Les vents du sud dominaient à cette époque, maintenant la banquise compacte. D'autre part, à partir du milieu de juin, un courant qui, tour à tour, portait en vingt-quatre heures dans toutes les directions du compas, contribuait à fermer les canaux en jetant les floes tantôt d'un côté, tantôt d'un autre. Au milieu de ce tourbillon de glaces le Fram recevait des chocs si violents, que les objets laissés sur les tables étaient jetés à terre et que la mâture était secouée dans toutes ses parties.
La mer était également, dans ces parages, très profonde. Le 6 juillet nous ne trouvâmes pas de fond par 3,000 mètres; deux jours après, sous le 83°2′ de Lat. N. nous rencontrâmes une profondeur de 3,200 mètres.
Dans la journée du 6, nous parvenons à haler le navire sur de petites distances, au prix de terribles efforts. La glace et surtout le vent contraire paralysent nos progrès. Néanmoins, si peu que ce soit, nous avançons vers le sud. Dès qu'une ouverture se forme, nous poussons le navire en avant. Mais toutes nos peines n'aboutissent à aucun résultat. Une lente dérive nous repousse maintenant vers le nord. Nous sommes revenus au 83°12′. Dans ces conditions il est inutile de prolonger la lutte et préférable d'attendre des circonstances meilleures.
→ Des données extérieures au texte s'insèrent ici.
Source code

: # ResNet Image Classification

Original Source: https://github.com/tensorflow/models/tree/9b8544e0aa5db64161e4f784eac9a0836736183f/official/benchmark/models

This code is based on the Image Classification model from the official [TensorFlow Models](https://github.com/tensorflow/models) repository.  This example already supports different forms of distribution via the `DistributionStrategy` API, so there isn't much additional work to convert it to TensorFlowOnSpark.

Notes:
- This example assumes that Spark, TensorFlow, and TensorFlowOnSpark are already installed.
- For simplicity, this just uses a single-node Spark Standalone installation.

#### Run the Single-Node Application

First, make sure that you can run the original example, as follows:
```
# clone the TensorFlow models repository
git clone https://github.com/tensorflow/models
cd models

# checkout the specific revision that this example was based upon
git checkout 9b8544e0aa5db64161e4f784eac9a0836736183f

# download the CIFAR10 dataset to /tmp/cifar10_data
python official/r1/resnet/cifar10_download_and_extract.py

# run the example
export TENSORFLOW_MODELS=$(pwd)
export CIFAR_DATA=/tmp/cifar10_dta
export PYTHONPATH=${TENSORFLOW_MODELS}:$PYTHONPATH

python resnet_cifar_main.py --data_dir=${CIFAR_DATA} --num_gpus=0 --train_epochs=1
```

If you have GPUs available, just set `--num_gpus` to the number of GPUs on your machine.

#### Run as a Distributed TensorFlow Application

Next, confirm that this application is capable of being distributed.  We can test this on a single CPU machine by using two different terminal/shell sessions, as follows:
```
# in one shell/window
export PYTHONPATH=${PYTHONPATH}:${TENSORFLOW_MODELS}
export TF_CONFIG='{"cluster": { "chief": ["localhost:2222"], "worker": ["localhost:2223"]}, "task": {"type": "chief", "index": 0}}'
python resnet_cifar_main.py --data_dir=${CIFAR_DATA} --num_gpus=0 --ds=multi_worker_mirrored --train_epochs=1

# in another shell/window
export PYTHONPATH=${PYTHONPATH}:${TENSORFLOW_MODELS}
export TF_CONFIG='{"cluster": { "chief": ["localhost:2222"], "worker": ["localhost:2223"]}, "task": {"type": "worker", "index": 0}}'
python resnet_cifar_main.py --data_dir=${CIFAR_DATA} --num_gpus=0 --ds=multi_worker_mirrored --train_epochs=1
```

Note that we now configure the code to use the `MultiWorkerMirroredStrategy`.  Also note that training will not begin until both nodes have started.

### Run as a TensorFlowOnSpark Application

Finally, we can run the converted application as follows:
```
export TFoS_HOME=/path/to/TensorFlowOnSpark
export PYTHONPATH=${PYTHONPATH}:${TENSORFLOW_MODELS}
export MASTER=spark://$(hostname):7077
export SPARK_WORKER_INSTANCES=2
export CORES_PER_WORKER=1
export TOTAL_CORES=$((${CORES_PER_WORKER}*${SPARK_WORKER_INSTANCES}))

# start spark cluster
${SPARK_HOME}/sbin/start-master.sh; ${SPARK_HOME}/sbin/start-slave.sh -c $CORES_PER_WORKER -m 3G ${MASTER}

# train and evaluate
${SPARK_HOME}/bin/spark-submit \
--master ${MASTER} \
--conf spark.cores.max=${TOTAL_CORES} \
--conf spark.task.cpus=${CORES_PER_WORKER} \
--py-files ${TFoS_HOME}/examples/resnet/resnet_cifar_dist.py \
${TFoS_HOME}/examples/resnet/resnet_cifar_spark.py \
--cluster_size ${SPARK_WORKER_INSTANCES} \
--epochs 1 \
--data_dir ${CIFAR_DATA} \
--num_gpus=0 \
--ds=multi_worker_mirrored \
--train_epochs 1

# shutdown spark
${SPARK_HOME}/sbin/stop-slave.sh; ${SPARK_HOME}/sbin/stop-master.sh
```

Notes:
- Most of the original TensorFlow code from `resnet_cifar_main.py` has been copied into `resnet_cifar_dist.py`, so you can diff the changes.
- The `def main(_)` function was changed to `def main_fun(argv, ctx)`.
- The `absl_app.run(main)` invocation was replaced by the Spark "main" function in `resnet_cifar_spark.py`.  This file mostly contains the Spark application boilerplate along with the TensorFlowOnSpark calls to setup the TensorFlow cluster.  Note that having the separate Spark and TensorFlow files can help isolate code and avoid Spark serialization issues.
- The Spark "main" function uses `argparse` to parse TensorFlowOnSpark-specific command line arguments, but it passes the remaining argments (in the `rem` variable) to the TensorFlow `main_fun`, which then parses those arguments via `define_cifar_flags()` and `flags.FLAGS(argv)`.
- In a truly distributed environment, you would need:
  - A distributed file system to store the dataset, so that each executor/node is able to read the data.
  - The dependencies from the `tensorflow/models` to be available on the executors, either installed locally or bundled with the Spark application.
Le 17 juillet au soir, la glace s'ouvre de nouveau. De suite les feux sont allumés. Nous réussissons à nous glisser jusqu'à un immense floe, long de plusieurs kilomètres, situé à 3 milles dans le sud. Nous nous amarrons à cet immense radeau de glace et attendons. Dans la soirée la banquise éprouve une détente; malheureusement un épais brouillard nous condamne à l'immobilité.
Le 19, nous parvenons à reprendre notre marche; dans la journée nous parcourons 10 milles. Le lendemain, à minuit, nous atteignons le 82°39′. Les jours suivants, nos progrès sont relativement rapides.
Le 27, nous arrivons au 81°32′.
Pendant quelques jours, ensuite, impossible de bouger. Le 2 août nous n'avons gagné que 6 milles sur la position du 27. Le 3, nous avançons de 2 milles, puis nous sommes arrêtés par une masse de glace absolument impénétrable. Le 8, seulement, nous pouvons nous remettre en marche. Nous avions parcouru 6 milles, lorsque le chenal devint tout à coup très étroit. Impossible d'engager le navire dans cette fente. Sans aucun résultat nous essayons de faire sauter les glaçons, et lançons à toute vitesse le Fram contre les blocs. Les floes sont beaucoup plus résistants qu'ils n'en ont l'air. Formés de débris très épais et très compacts de monticules produits par les pressions, ils sont en très grande partie immergés par suite de leur forte densité. En voyant ces glaçons très bas sur l'eau, on ne soupçonne guère leur importance. Sous les chocs de l'étrave ces glaçons ne cèdent pas, et leur épaisseur les rend inattaquables à la mine.
Dans cette lutte pour se frayer un passage, le Fram recevait des chocs terribles qui eussent mis à mal tout autre navire. Souvent il lui arrivait de heurter violemment de gros blocs au moment où ils émergeaient, ou de donner contre des hummocks au moment où ils allaient capoter. Lorsque ces énormes glaçons s'abattaient dans l'eau, la mer était soulevée par d'énormes vagues, absolument comme en tempête.
Pendant deux jours nous travaillons à nous frayer un chemin à travers cet amoncellement de glaçons. Tant d'efforts aboutissent seulement à un progrès de 2 milles.
Le 11 et le 12, marche très lente. Toujours de nouveaux obstacles. Après avoir craint un moment d'être complètement bloqués, nous pouvons reprendre notre route.